■ Task brief:
Please restate the following records word for word.

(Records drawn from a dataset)
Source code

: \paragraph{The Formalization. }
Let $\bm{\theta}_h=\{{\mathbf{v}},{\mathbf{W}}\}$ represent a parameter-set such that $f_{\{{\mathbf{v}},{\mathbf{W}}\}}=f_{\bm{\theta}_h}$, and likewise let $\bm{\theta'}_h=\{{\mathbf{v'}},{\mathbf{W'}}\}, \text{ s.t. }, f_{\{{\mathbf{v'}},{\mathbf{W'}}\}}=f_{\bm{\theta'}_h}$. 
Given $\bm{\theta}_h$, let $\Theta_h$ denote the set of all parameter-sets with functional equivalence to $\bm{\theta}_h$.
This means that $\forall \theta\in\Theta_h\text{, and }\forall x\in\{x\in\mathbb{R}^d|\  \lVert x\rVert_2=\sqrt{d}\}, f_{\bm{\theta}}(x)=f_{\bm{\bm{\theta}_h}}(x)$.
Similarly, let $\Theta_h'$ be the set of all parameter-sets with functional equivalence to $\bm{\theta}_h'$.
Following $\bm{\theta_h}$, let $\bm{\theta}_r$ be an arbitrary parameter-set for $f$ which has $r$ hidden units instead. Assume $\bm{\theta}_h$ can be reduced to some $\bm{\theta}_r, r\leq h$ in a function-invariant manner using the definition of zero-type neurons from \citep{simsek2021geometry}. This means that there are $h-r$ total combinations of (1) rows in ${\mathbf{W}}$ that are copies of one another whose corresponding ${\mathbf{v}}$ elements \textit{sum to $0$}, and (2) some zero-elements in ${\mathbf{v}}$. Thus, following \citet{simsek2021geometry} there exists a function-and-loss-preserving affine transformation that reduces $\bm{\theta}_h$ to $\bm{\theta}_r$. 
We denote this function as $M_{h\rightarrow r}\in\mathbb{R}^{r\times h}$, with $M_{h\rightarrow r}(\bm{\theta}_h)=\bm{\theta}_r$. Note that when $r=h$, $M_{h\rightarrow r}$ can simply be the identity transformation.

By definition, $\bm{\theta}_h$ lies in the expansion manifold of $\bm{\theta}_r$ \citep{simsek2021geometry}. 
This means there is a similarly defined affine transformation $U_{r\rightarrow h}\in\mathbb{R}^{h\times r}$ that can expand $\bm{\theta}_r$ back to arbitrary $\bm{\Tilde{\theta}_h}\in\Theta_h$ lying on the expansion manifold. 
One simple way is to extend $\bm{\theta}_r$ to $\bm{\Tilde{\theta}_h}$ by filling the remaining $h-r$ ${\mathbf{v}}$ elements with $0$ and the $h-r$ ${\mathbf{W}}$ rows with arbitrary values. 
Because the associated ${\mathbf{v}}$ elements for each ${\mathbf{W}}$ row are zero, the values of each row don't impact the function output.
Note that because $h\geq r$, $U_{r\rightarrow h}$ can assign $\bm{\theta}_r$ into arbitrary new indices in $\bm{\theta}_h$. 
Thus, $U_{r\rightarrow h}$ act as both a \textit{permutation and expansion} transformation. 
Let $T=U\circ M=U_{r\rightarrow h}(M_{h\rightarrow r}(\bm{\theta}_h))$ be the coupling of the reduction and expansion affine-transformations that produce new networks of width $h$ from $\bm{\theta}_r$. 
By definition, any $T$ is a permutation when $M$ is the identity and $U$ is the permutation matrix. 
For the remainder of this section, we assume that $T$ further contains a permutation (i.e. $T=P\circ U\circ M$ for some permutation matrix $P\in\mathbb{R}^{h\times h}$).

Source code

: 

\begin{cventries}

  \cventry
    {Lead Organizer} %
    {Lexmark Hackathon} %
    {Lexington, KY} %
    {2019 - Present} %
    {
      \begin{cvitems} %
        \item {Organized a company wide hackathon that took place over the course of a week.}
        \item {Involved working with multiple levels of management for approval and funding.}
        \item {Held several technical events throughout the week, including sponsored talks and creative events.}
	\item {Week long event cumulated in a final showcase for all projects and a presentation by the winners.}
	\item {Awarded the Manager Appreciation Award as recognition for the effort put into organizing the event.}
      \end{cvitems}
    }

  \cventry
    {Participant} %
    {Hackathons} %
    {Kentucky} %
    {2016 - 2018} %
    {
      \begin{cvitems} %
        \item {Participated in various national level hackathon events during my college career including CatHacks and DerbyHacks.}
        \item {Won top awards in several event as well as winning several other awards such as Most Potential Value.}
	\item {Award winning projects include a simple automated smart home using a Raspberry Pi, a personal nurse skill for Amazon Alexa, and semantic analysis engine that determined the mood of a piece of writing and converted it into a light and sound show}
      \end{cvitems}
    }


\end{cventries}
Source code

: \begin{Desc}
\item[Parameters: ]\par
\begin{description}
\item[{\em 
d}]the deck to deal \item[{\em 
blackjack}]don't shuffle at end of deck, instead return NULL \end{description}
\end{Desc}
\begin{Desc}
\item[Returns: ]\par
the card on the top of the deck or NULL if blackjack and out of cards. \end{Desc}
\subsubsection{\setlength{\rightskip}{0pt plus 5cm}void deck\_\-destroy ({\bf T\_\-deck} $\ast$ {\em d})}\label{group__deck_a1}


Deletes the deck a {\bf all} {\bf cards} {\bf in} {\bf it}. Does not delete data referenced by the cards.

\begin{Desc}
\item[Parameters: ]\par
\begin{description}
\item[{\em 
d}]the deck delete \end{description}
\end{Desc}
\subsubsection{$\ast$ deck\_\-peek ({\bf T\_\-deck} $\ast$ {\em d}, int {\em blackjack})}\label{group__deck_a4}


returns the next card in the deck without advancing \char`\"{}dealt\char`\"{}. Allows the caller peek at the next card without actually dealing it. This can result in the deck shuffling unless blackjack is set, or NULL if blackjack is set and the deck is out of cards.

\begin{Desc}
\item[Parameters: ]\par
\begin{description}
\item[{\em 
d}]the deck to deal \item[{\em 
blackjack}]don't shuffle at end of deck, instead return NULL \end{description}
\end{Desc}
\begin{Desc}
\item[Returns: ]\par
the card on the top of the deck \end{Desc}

■ Task response:
Source code

: \paragraph{The Formalization. }
Let $\bm{\theta}_h=\{{\mathbf{v}},{\mathbf{W}}\}$ represent a parameter-set such that $f_{\{{\mathbf{v}},{\mathbf{W}}\}}=f_{\bm{\theta}_h}$, and likewise let $\bm{\theta'}_h=\{{\mathbf{v'}},{\mathbf{W'}}\}, \text{ s.t. }, f_{\{{\mathbf{v'}},{\mathbf{W'}}\}}=f_{\bm{\theta'}_h}$. 
Given $\bm{\theta}_h$, let $\Theta_h$ denote the set of all parameter-sets with functional equivalence to $\bm{\theta}_h$.
This means that $\forall \theta\in\Theta_h\text{, and }\forall x\in\{x\in\mathbb{R}^d|\  \lVert x\rVert_2=\sqrt{d}\}, f_{\bm{\theta}}(x)=f_{\bm{\bm{\theta}_h}}(x)$.
Similarly, let $\Theta_h'$ be the set of all parameter-sets with functional equivalence to $\bm{\theta}_h'$.
Following $\bm{\theta_h}$, let $\bm{\theta}_r$ be an arbitrary parameter-set for $f$ which has $r$ hidden units instead. Assume $\bm{\theta}_h$ can be reduced to some $\bm{\theta}_r, r\leq h$ in a function-invariant manner using the definition of zero-type neurons from \citep{simsek2021geometry}. This means that there are $h-r$ total combinations of (1) rows in ${\mathbf{W}}$ that are copies of one another whose corresponding ${\mathbf{v}}$ elements \textit{sum to $0$}, and (2) some zero-elements in ${\mathbf{v}}$. Thus, following \citet{simsek2021geometry} there exists a function-and-loss-preserving affine transformation that reduces $\bm{\theta}_h$ to $\bm{\theta}_r$. 
We denote this function as $M_{h\rightarrow r}\in\mathbb{R}^{r\times h}$, with $M_{h\rightarrow r}(\bm{\theta}_h)=\bm{\theta}_r$. Note that when $r=h$, $M_{h\rightarrow r}$ can simply be the identity transformation.

By definition, $\bm{\theta}_h$ lies in the expansion manifold of $\bm{\theta}_r$ \citep{simsek2021geometry}. 
This means there is a similarly defined affine transformation $U_{r\rightarrow h}\in\mathbb{R}^{h\times r}$ that can expand $\bm{\theta}_r$ back to arbitrary $\bm{\Tilde{\theta}_h}\in\Theta_h$ lying on the expansion manifold. 
One simple way is to extend $\bm{\theta}_r$ to $\bm{\Tilde{\theta}_h}$ by filling the remaining $h-r$ ${\mathbf{v}}$ elements with $0$ and the $h-r$ ${\mathbf{W}}$ rows with arbitrary values. 
Because the associated ${\mathbf{v}}$ elements for each ${\mathbf{W}}$ row are zero, the values of each row don't impact the function output.
Note that because $h\geq r$, $U_{r\rightarrow h}$ can assign $\bm{\theta}_r$ into arbitrary new indices in $\bm{\theta}_h$. 
Thus, $U_{r\rightarrow h}$ act as both a \textit{permutation and expansion} transformation. 
Let $T=U\circ M=U_{r\rightarrow h}(M_{h\rightarrow r}(\bm{\theta}_h))$ be the coupling of the reduction and expansion affine-transformations that produce new networks of width $h$ from $\bm{\theta}_r$. 
By definition, any $T$ is a permutation when $M$ is the identity and $U$ is the permutation matrix. 
For the remainder of this section, we assume that $T$ further contains a permutation (i.e. $T=P\circ U\circ M$ for some permutation matrix $P\in\mathbb{R}^{h\times h}$).

Source code

: 

\begin{cventries}

  \cventry
    {Lead Organizer} %
    {Lexmark Hackathon} %
    {Lexington, KY} %
    {2019 - Present} %
    {
      \begin{cvitems} %
        \item {Organized a company wide hackathon that took place over the course of a week.}
        \item {Involved working with multiple levels of management for approval and funding.}
        \item {Held several technical events throughout the week, including sponsored talks and creative events.}
	\item {Week long event cumulated in a final showcase for all projects and a presentation by the winners.}
	\item {Awarded the Manager Appreciation Award as recognition for the effort put into organizing the event.}
      \end{cvitems}
    }

  \cventry
    {Participant} %
    {Hackathons} %
    {Kentucky} %
    {2016 - 2018} %
    {
      \begin{cvitems} %
        \item {Participated in various national level hackathon events during my college career including CatHacks and DerbyHacks.}
        \item {Won top awards in several event as well as winning several other awards such as Most Potential Value.}
	\item {Award winning projects include a simple automated smart home using a Raspberry Pi, a personal nurse skill for Amazon Alexa, and semantic analysis engine that determined the mood of a piece of writing and converted it into a light and sound show}
      \end{cvitems}
    }


\end{cventries}
Source code

: \begin{Desc}
\item[Parameters: ]\par
\begin{description}
\item[{\em 
d}]the deck to deal \item[{\em 
blackjack}]don't shuffle at end of deck, instead return NULL \end{description}
\end{Desc}
\begin{Desc}
\item[Returns: ]\par
the card on the top of the deck or NULL if blackjack and out of cards. \end{Desc}
\subsubsection{\setlength{\rightskip}{0pt plus 5cm}void deck\_\-destroy ({\bf T\_\-deck} $\ast$ {\em d})}\label{group__deck_a1}


Deletes the deck a {\bf all} {\bf cards} {\bf in} {\bf it}. Does not delete data referenced by the cards.

\begin{Desc}
\item[Parameters: ]\par
\begin{description}
\item[{\em 
d}]the deck delete \end{description}
\end{Desc}
\subsubsection{$\ast$ deck\_\-peek ({\bf T\_\-deck} $\ast$ {\em d}, int {\em blackjack})}\label{group__deck_a4}


returns the next card in the deck without advancing \char`\"{}dealt\char`\"{}. Allows the caller peek at the next card without actually dealing it. This can result in the deck shuffling unless blackjack is set, or NULL if blackjack is set and the deck is out of cards.

\begin{Desc}
\item[Parameters: ]\par
\begin{description}
\item[{\em 
d}]the deck to deal \item[{\em 
blackjack}]don't shuffle at end of deck, instead return NULL \end{description}
\end{Desc}
\begin{Desc}
\item[Returns: ]\par
the card on the top of the deck \end{Desc}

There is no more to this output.